**REQUIRED WORK**
Would you filter the listing below so that only lines with the word "games" remain?

**INPUT RECORDS**

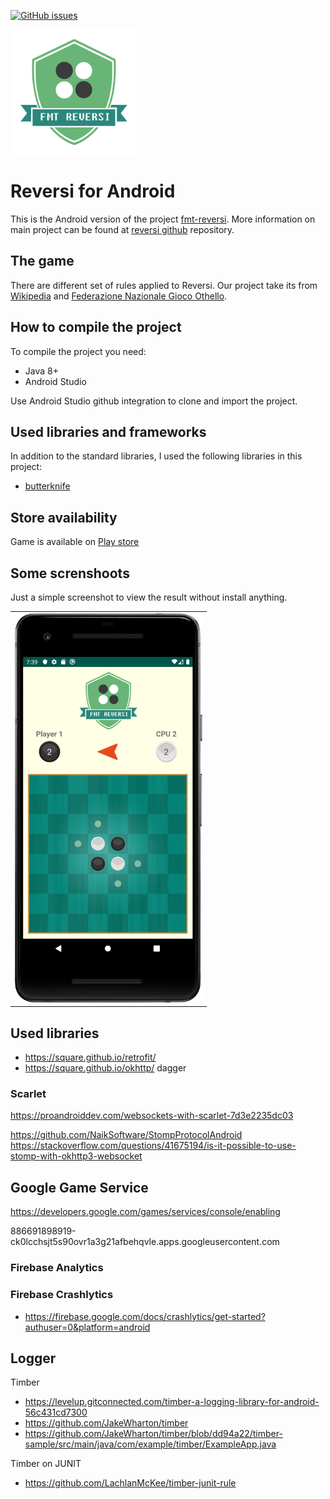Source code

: [![GitHub issues](https://img.shields.io/github/issues/xcesco/reversi-android.svg)](https://github.com/xcesco/reversi-android/issues)

<img src="https://github.com/xcesco/reversi-android/blob/master/docs/logo.png" alt="logo" width="200"/>

# Reversi for Android
This is the Android version of the project <a href="https://github.com/xcesco/reversi">fmt-reversi</a>. More information
on main project can be found at <a href="https://github.com/xcesco/reversi">reversi github</a> repository. 

## The game
There are different set of rules applied to Reversi. Our project take its from [Wikipedia](https://en.wikipedia.org/wiki/Reversi) 
and [Federazione Nazionale Gioco Othello](http://www.fngo.it/regole.asp).

## How to compile the project
To compile the project you need:

 - Java 8+
 - Android Studio
 
Use Android Studio github integration to clone and import the project.

## Used libraries and frameworks
In addition to the standard libraries, I used the following libraries in this project:

 - [butterknife](https://jakewharton.github.io/butterknife/)

## Store availability
Game is available on [Play store](https://play.google.com/store/apps/details?id=it.fmt.games.reversi.android)

## Some screnshoots
 Just a simple screenshot to view the result without install anything.
 
 <table>
 <row>
 <td><img src="https://github.com/xcesco/reversi-android/blob/master/docs/android_screenshot.png" alt="logo" width="300"/></td>
 </row>
 </table>

 ## Used libraries
 - https://square.github.io/retrofit/
 - https://square.github.io/okhttp/
 dagger

 ### Scarlet
 https://proandroiddev.com/websockets-with-scarlet-7d3e2235dc03

 https://github.com/NaikSoftware/StompProtocolAndroid
 https://stackoverflow.com/questions/41675194/is-it-possible-to-use-stomp-with-okhttp3-websocket

 ## Google Game Service
 https://developers.google.com/games/services/console/enabling

 886691898919-ck0lcchsjt5s90ovr1a3g21afbehqvle.apps.googleusercontent.com

 ### Firebase Analytics
 ### Firebase Crashlytics
- https://firebase.google.com/docs/crashlytics/get-started?authuser=0&platform=android

 ## Logger
 Timber
 - https://levelup.gitconnected.com/timber-a-logging-library-for-android-56c431cd7300
 - https://github.com/JakeWharton/timber
 - https://github.com/JakeWharton/timber/blob/dd94a22/timber-sample/src/main/java/com/example/timber/ExampleApp.java

Timber on JUNIT
- https://github.com/LachlanMcKee/timber-junit-rule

**RESPONSE TO THIS TASK**
Game is available on [Play store](https://play.google.com/store/apps/details?id=it.fmt.games.reversi.android)
 https://developers.google.com/games/services/console/enabling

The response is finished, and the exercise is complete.